3Qs: What’s next for ‘Obamacare’ under President Trump?

Cute child and doctor talking in clinics

Donald Trump campaigned on a promise to repeal and replace the Affordable Care Act—President Barack Obama’s signature healthcare law. But it’s unclear what his plan would entail and how it would affect the 20 million people who are currently insured under the law.

We asked Wendy Parmet, Matthews Dis­tin­guished Uni­ver­sity Pro­fessor of Law and a leading expert in public health law, to explain what healthcare might look like under President Trump, who on Monday appointed outspoken “Obamacare” critic Tom Price to be his secretary of health and human services.

 

First and foremost, what’s Trump’s plan for replacing Obama’s healthcare law? What are some of the biggest hurdles facing the president-elect as he works to potentially gut—or amend—the Affordable Care Act?

The short answer is that we don’t yet know Trump’s plan for healthcare. He has repeatedly said he would “repeal and replace” the Affordable Care Act, and the person he has just selected to be secretary of health and human services, Georgia Rep. Tom Price, has been a leading congressional opponent of the ACA. On the other hand, since the election Trump has also said that he would retain some of its parts, including the requirement that insurers allow adult children to stay on their parents’ plan until they are 26 and the prohibition on denying coverage for people with pre-existing conditions.

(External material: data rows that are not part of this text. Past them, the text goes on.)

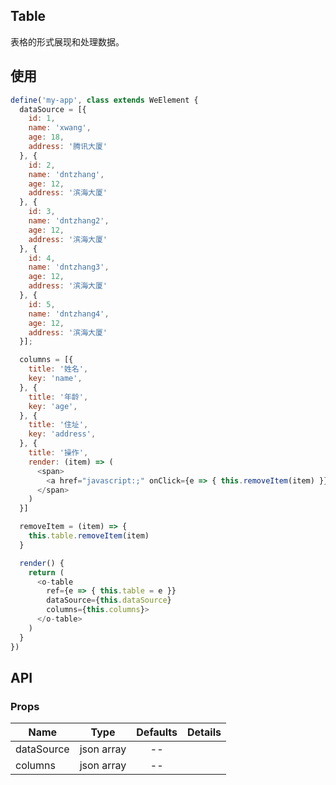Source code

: ## Table  

表格的形式展现和处理数据。

## 使用

```js
define('my-app', class extends WeElement {
  dataSource = [{
    id: 1,
    name: 'xwang',
    age: 18,
    address: '腾讯大厦'
  }, {
    id: 2,
    name: 'dntzhang',
    age: 12,
    address: '滨海大厦'
  }, {
    id: 3,
    name: 'dntzhang2',
    age: 12,
    address: '滨海大厦'
  }, {
    id: 4,
    name: 'dntzhang3',
    age: 12,
    address: '滨海大厦'
  }, {
    id: 5,
    name: 'dntzhang4',
    age: 12,
    address: '滨海大厦'
  }];

  columns = [{
    title: '姓名',
    key: 'name',
  }, {
    title: '年龄',
    key: 'age',
  }, {
    title: '住址',
    key: 'address',
  }, {
    title: '操作',
    render: (item) => (
      <span>
        <a href="javascript:;" onClick={e => { this.removeItem(item) }}>Delete</a>
      </span>
    )
  }]

  removeItem = (item) => {
    this.table.removeItem(item)
  }

  render() {
    return (
      <o-table 
        ref={e => { this.table = e }} 
        dataSource={this.dataSource} 
        columns={this.columns}>
      </o-table>
    )
  }
})
```

## API

### Props

|  **Name**  | **Type**        | **Defaults**  | **Details**  |
| ------------- |:-------------:|:-----:|:-------------:|
| dataSource  | json array |   --    |           |
| columns  | json array |   --    |           |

In the past, Price has proposed limiting protections for people with pre-existing conditions to those who have had continuous coverage for 18 months. He and other congressional Republicans have also called for expanding health savings accounts and tax credits, converting Medicaid into a block grant program, and changing Medicare into a voucher program. Whether Trump will adopt these policies remains unclear.

Regardless of the specifics, Trump will face three different types of hurdles. One is procedural. Because he is unlikely to receive the 60 votes needed to overcome a filibuster in the Senate, Republicans will have to either get rid of the filibuster or rely on a procedural move known as reconciliation. Not all provisions of the ACA’s provisions can be repealed under reconciliation.

The second and more important hurdle relates to health policy. If you maintain coverage for people with pre-existing conditions while repealing the mandate to purchase insurance, healthy people will postpone buying insurance until they need it. This will result in fewer and fewer healthy people in insurance pools, and higher and higher prices. This is known as the “death spiral.”

The third hurdle is political. Taking away insurance from twenty million people will be difficult to do politically. Other Republican proposals, like converting Medicaid into a block grant program, may lead to even more people losing coverage. Many voters are unhappy with the ACA and want major changes. That doesn’t mean they will be happy if they lose their coverage altogether. Nor will healthcare workers be happy if they lose their jobs because patients lose insurance.

Some experts suggest that people would receive “less generous coverage” under Trump’s plan. How do you think Trump’s plan would affect the fortunes of hospitals, which have benefited under the Affordable Care Act, and insurance companies, which have struggled to make money selling plans under Obama’s healthcare law?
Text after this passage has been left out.